Task instructions
Below is a listing to transcribe in full and exactly; keep the pictures out.

Provided data

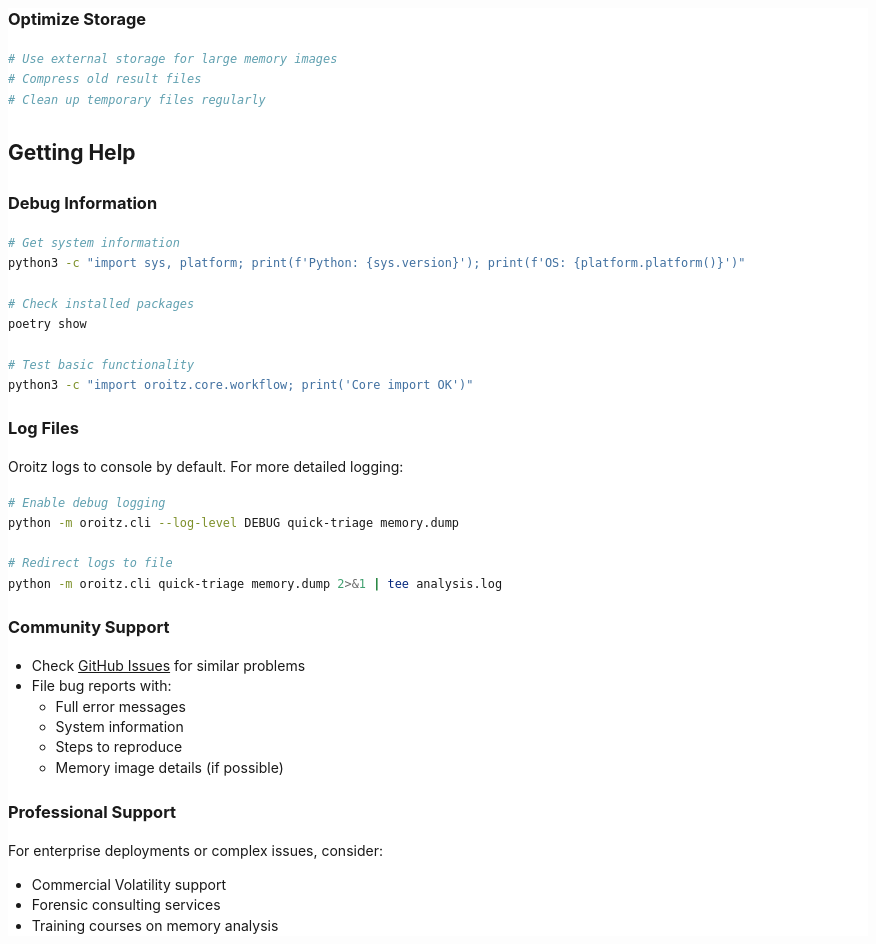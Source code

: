 ### Optimize Storage

```bash
# Use external storage for large memory images
# Compress old result files
# Clean up temporary files regularly
```

## Getting Help

### Debug Information

```bash
# Get system information
python3 -c "import sys, platform; print(f'Python: {sys.version}'); print(f'OS: {platform.platform()}')"

# Check installed packages
poetry show

# Test basic functionality
python3 -c "import oroitz.core.workflow; print('Core import OK')"
```

### Log Files

Oroitz logs to console by default. For more detailed logging:

```bash
# Enable debug logging
python -m oroitz.cli --log-level DEBUG quick-triage memory.dump

# Redirect logs to file
python -m oroitz.cli quick-triage memory.dump 2>&1 | tee analysis.log
```

### Community Support

- Check [GitHub Issues](https://github.com/tears-mysthrala/Oroitz/issues) for similar problems
- File bug reports with:
  - Full error messages
  - System information
  - Steps to reproduce
  - Memory image details (if possible)

### Professional Support

For enterprise deployments or complex issues, consider:

- Commercial Volatility support
- Forensic consulting services
- Training courses on memory analysis
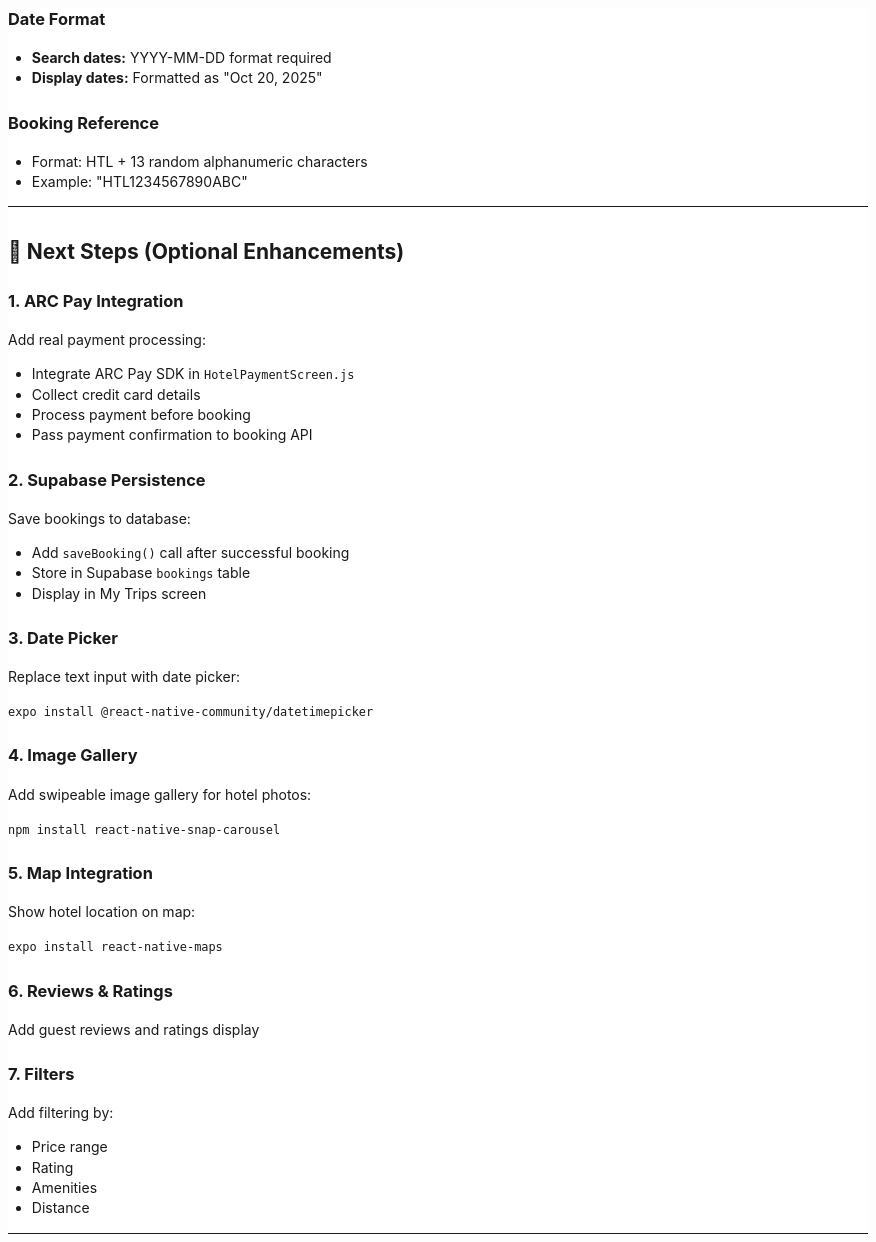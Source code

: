 ### Date Format
- **Search dates:** YYYY-MM-DD format required
- **Display dates:** Formatted as "Oct 20, 2025"

### Booking Reference
- Format: HTL + 13 random alphanumeric characters
- Example: "HTL1234567890ABC"

---

## 🚀 Next Steps (Optional Enhancements)

### 1. ARC Pay Integration
Add real payment processing:
- Integrate ARC Pay SDK in `HotelPaymentScreen.js`
- Collect credit card details
- Process payment before booking
- Pass payment confirmation to booking API

### 2. Supabase Persistence
Save bookings to database:
- Add `saveBooking()` call after successful booking
- Store in Supabase `bookings` table
- Display in My Trips screen

### 3. Date Picker
Replace text input with date picker:
```bash
expo install @react-native-community/datetimepicker
```

### 4. Image Gallery
Add swipeable image gallery for hotel photos:
```bash
npm install react-native-snap-carousel
```

### 5. Map Integration
Show hotel location on map:
```bash
expo install react-native-maps
```

### 6. Reviews & Ratings
Add guest reviews and ratings display

### 7. Filters
Add filtering by:
- Price range
- Rating
- Amenities
- Distance

---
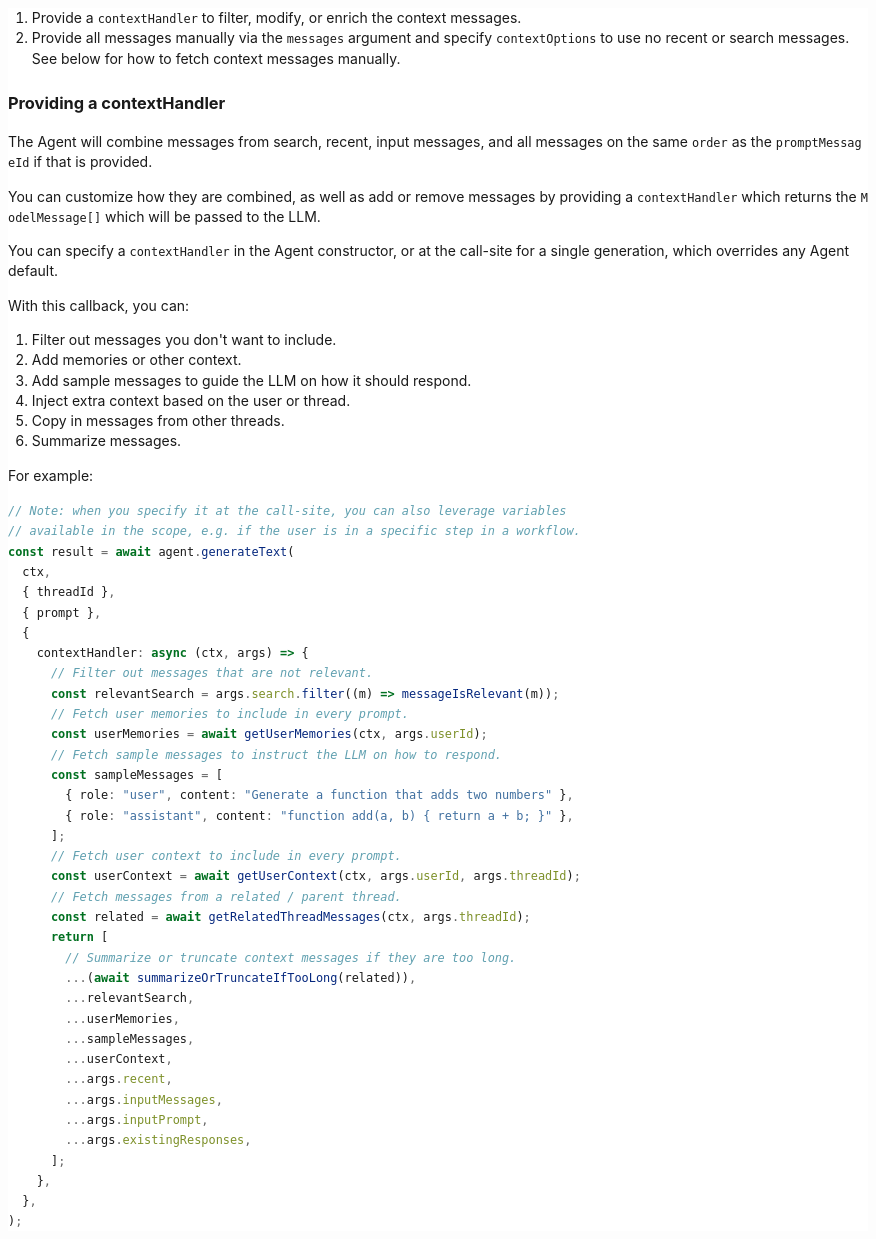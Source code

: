 1. Provide a `contextHandler` to filter, modify, or enrich the context messages.
2. Provide all messages manually via the `messages` argument and specify `contextOptions` to use no recent or search messages. See below for how to fetch context messages manually.

### Providing a contextHandler

The Agent will combine messages from search, recent, input messages, and all messages on the same `order` as the `promptMessageId` if that is provided.

You can customize how they are combined, as well as add or remove messages by providing a `contextHandler` which returns the `ModelMessage[]` which will be passed to the LLM.

You can specify a `contextHandler` in the Agent constructor, or at the call-site for a single generation, which overrides any Agent default.

With this callback, you can:

1. Filter out messages you don't want to include.
2. Add memories or other context.
3. Add sample messages to guide the LLM on how it should respond.
4. Inject extra context based on the user or thread.
5. Copy in messages from other threads.
6. Summarize messages.

For example:

```ts
// Note: when you specify it at the call-site, you can also leverage variables
// available in the scope, e.g. if the user is in a specific step in a workflow.
const result = await agent.generateText(
  ctx,
  { threadId },
  { prompt },
  {
    contextHandler: async (ctx, args) => {
      // Filter out messages that are not relevant.
      const relevantSearch = args.search.filter((m) => messageIsRelevant(m));
      // Fetch user memories to include in every prompt.
      const userMemories = await getUserMemories(ctx, args.userId);
      // Fetch sample messages to instruct the LLM on how to respond.
      const sampleMessages = [
        { role: "user", content: "Generate a function that adds two numbers" },
        { role: "assistant", content: "function add(a, b) { return a + b; }" },
      ];
      // Fetch user context to include in every prompt.
      const userContext = await getUserContext(ctx, args.userId, args.threadId);
      // Fetch messages from a related / parent thread.
      const related = await getRelatedThreadMessages(ctx, args.threadId);
      return [
        // Summarize or truncate context messages if they are too long.
        ...(await summarizeOrTruncateIfTooLong(related)),
        ...relevantSearch,
        ...userMemories,
        ...sampleMessages,
        ...userContext,
        ...args.recent,
        ...args.inputMessages,
        ...args.inputPrompt,
        ...args.existingResponses,
      ];
    },
  },
);
```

The completed task
Source code

: ### Optimize Storage

```bash
# Use external storage for large memory images
# Compress old result files
# Clean up temporary files regularly
```

## Getting Help

### Debug Information

```bash
# Get system information
python3 -c "import sys, platform; print(f'Python: {sys.version}'); print(f'OS: {platform.platform()}')"

# Check installed packages
poetry show

# Test basic functionality
python3 -c "import oroitz.core.workflow; print('Core import OK')"
```

### Log Files

Oroitz logs to console by default. For more detailed logging:

```bash
# Enable debug logging
python -m oroitz.cli --log-level DEBUG quick-triage memory.dump

# Redirect logs to file
python -m oroitz.cli quick-triage memory.dump 2>&1 | tee analysis.log
```

### Community Support

- Check [GitHub Issues](https://github.com/tears-mysthrala/Oroitz/issues) for similar problems
- File bug reports with:
  - Full error messages
  - System information
  - Steps to reproduce
  - Memory image details (if possible)

### Professional Support

For enterprise deployments or complex issues, consider:

- Commercial Volatility support
- Forensic consulting services
- Training courses on memory analysis
Source code

: ### Date Format
- **Search dates:** YYYY-MM-DD format required
- **Display dates:** Formatted as "Oct 20, 2025"

### Booking Reference
- Format: HTL + 13 random alphanumeric characters
- Example: "HTL1234567890ABC"

---

## 🚀 Next Steps (Optional Enhancements)

### 1. ARC Pay Integration
Add real payment processing:
- Integrate ARC Pay SDK in `HotelPaymentScreen.js`
- Collect credit card details
- Process payment before booking
- Pass payment confirmation to booking API

### 2. Supabase Persistence
Save bookings to database:
- Add `saveBooking()` call after successful booking
- Store in Supabase `bookings` table
- Display in My Trips screen

### 3. Date Picker
Replace text input with date picker:
```bash
expo install @react-native-community/datetimepicker
```

### 4. Image Gallery
Add swipeable image gallery for hotel photos:
```bash
npm install react-native-snap-carousel
```

### 5. Map Integration
Show hotel location on map:
```bash
expo install react-native-maps
```

### 6. Reviews & Ratings
Add guest reviews and ratings display

### 7. Filters
Add filtering by:
- Price range
- Rating
- Amenities
- Distance

---
Source code

: 1. Provide a `contextHandler` to filter, modify, or enrich the context messages.
2. Provide all messages manually via the `messages` argument and specify `contextOptions` to use no recent or search messages. See below for how to fetch context messages manually.

### Providing a contextHandler

The Agent will combine messages from search, recent, input messages, and all messages on the same `order` as the `promptMessageId` if that is provided.

You can customize how they are combined, as well as add or remove messages by providing a `contextHandler` which returns the `ModelMessage[]` which will be passed to the LLM.

You can specify a `contextHandler` in the Agent constructor, or at the call-site for a single generation, which overrides any Agent default.

With this callback, you can:

1. Filter out messages you don't want to include.
2. Add memories or other context.
3. Add sample messages to guide the LLM on how it should respond.
4. Inject extra context based on the user or thread.
5. Copy in messages from other threads.
6. Summarize messages.

For example:

```ts
// Note: when you specify it at the call-site, you can also leverage variables
// available in the scope, e.g. if the user is in a specific step in a workflow.
const result = await agent.generateText(
  ctx,
  { threadId },
  { prompt },
  {
    contextHandler: async (ctx, args) => {
      // Filter out messages that are not relevant.
      const relevantSearch = args.search.filter((m) => messageIsRelevant(m));
      // Fetch user memories to include in every prompt.
      const userMemories = await getUserMemories(ctx, args.userId);
      // Fetch sample messages to instruct the LLM on how to respond.
      const sampleMessages = [
        { role: "user", content: "Generate a function that adds two numbers" },
        { role: "assistant", content: "function add(a, b) { return a + b; }" },
      ];
      // Fetch user context to include in every prompt.
      const userContext = await getUserContext(ctx, args.userId, args.threadId);
      // Fetch messages from a related / parent thread.
      const related = await getRelatedThreadMessages(ctx, args.threadId);
      return [
        // Summarize or truncate context messages if they are too long.
        ...(await summarizeOrTruncateIfTooLong(related)),
        ...relevantSearch,
        ...userMemories,
        ...sampleMessages,
        ...userContext,
        ...args.recent,
        ...args.inputMessages,
        ...args.inputPrompt,
        ...args.existingResponses,
      ];
    },
  },
);
```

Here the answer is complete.